* [THE TASK] Would you please reproduce all the entries exactly, leaving the pictures out?

[[ INPUT DATA, beginning ]]

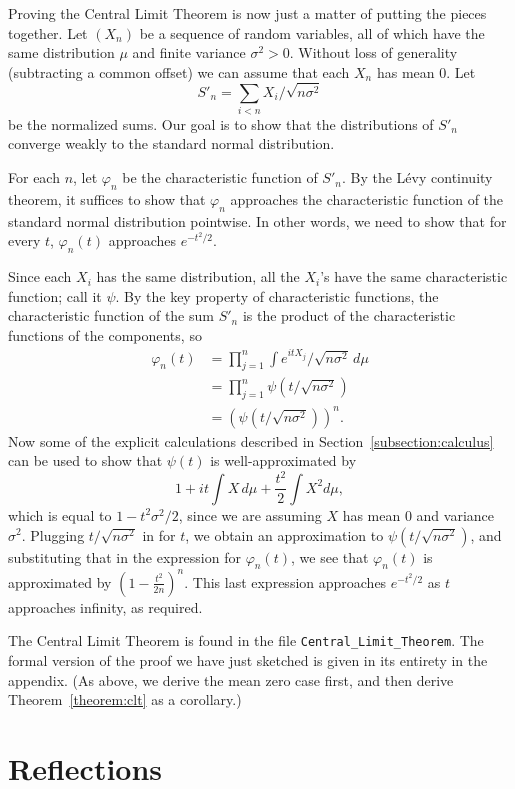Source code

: \documentclass{svjour3}
\newcommand{\ph}{\varphi}
\begin{document}
Proving the Central Limit Theorem is now just a matter of putting the pieces together. Let $(X_n)$ be a sequence of random variables, all of which have the same distribution $\mu$ and finite variance $\sigma^2 > 0$. Without loss of generality (subtracting a common offset) we can assume that each $X_n$ has mean $0$. Let
\[
 S'_n = \sum_{i < n} X_i / \sqrt {n \sigma^2}
\]
be the normalized sums. Our goal is to show that the distributions of $S'_n$ converge weakly to the standard normal distribution.

For each $n$, let $\ph_n$ be the characteristic function of $S'_n$. By the L\'evy continuity theorem, it suffices to show that $\ph_n$ approaches the characteristic function of the standard normal distribution pointwise. In other words, we need to show that for every $t$, $\ph_n(t)$ approaches $e^{-t^2/2}$.

Since each $X_i$ has the same distribution, all the $X_i$'s have the same characteristic function; call it $\psi$. By the key property of characteristic functions, the characteristic function of the sum $S'_n$ is the product of the characteristic functions of the components, so
\begin{align*}
 \ph_n(t) & = \prod_{j = 1}^n \int e^{itX_j} / \sqrt{n \sigma^2} \, d\mu \\
   & = \prod_{j = 1}^n \psi(t / \sqrt{n \sigma^2}) \\
   & = (\psi(t / \sqrt{n \sigma^2}))^n.
\end{align*}
Now some of the explicit calculations described in Section~\ref{subsection:calculus} can be used to show that $\psi(t)$ is well-approximated by
\[
1 + it \int X \, d\mu + \frac{t^2}{2} \int X^2 d\mu,
\]
which is equal to $1 - t^2\sigma^2 / 2$, since we are assuming $X$ has mean $0$ and variance $\sigma^2$. Plugging $t / \sqrt{n \sigma^2}$ in for $t$, we obtain an approximation to $\psi(t / \sqrt{n \sigma^2})$, and substituting that in the expression for $\ph_n(t)$, we see that $\ph_n(t)$ is approximated by $(1 - \frac{t^2}{2n})^n$. This last expression approaches $e^{-t^2/2}$ as $t$ approaches infinity, as required.

The Central Limit Theorem is found in the file \texttt{Central\_Limit\_Theorem}. The formal version of the proof we have just sketched is given in its entirety in the appendix. (As above, we derive the mean zero case first, and then derive Theorem~\ref{theorem:clt} as a corollary.)

\section{Reflections}
\label{section:reflections}
\end{document}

[[ INPUT DATA, end ]]

* [EXERCISE RESPONSE]
Source code

: \documentclass{svjour3}
\newcommand{\ph}{\varphi}
\begin{document}
Proving the Central Limit Theorem is now just a matter of putting the pieces together. Let $(X_n)$ be a sequence of random variables, all of which have the same distribution $\mu$ and finite variance $\sigma^2 > 0$. Without loss of generality (subtracting a common offset) we can assume that each $X_n$ has mean $0$. Let
\[
 S'_n = \sum_{i < n} X_i / \sqrt {n \sigma^2}
\]
be the normalized sums. Our goal is to show that the distributions of $S'_n$ converge weakly to the standard normal distribution.

For each $n$, let $\ph_n$ be the characteristic function of $S'_n$. By the L\'evy continuity theorem, it suffices to show that $\ph_n$ approaches the characteristic function of the standard normal distribution pointwise. In other words, we need to show that for every $t$, $\ph_n(t)$ approaches $e^{-t^2/2}$.

Since each $X_i$ has the same distribution, all the $X_i$'s have the same characteristic function; call it $\psi$. By the key property of characteristic functions, the characteristic function of the sum $S'_n$ is the product of the characteristic functions of the components, so
\begin{align*}
 \ph_n(t) & = \prod_{j = 1}^n \int e^{itX_j} / \sqrt{n \sigma^2} \, d\mu \\
   & = \prod_{j = 1}^n \psi(t / \sqrt{n \sigma^2}) \\
   & = (\psi(t / \sqrt{n \sigma^2}))^n.
\end{align*}
Now some of the explicit calculations described in Section~\ref{subsection:calculus} can be used to show that $\psi(t)$ is well-approximated by
\[
1 + it \int X \, d\mu + \frac{t^2}{2} \int X^2 d\mu,
\]
which is equal to $1 - t^2\sigma^2 / 2$, since we are assuming $X$ has mean $0$ and variance $\sigma^2$. Plugging $t / \sqrt{n \sigma^2}$ in for $t$, we obtain an approximation to $\psi(t / \sqrt{n \sigma^2})$, and substituting that in the expression for $\ph_n(t)$, we see that $\ph_n(t)$ is approximated by $(1 - \frac{t^2}{2n})^n$. This last expression approaches $e^{-t^2/2}$ as $t$ approaches infinity, as required.

The Central Limit Theorem is found in the file \texttt{Central\_Limit\_Theorem}. The formal version of the proof we have just sketched is given in its entirety in the appendix. (As above, we derive the mean zero case first, and then derive Theorem~\ref{theorem:clt} as a corollary.)

\section{Reflections}
\label{section:reflections}
\end{document}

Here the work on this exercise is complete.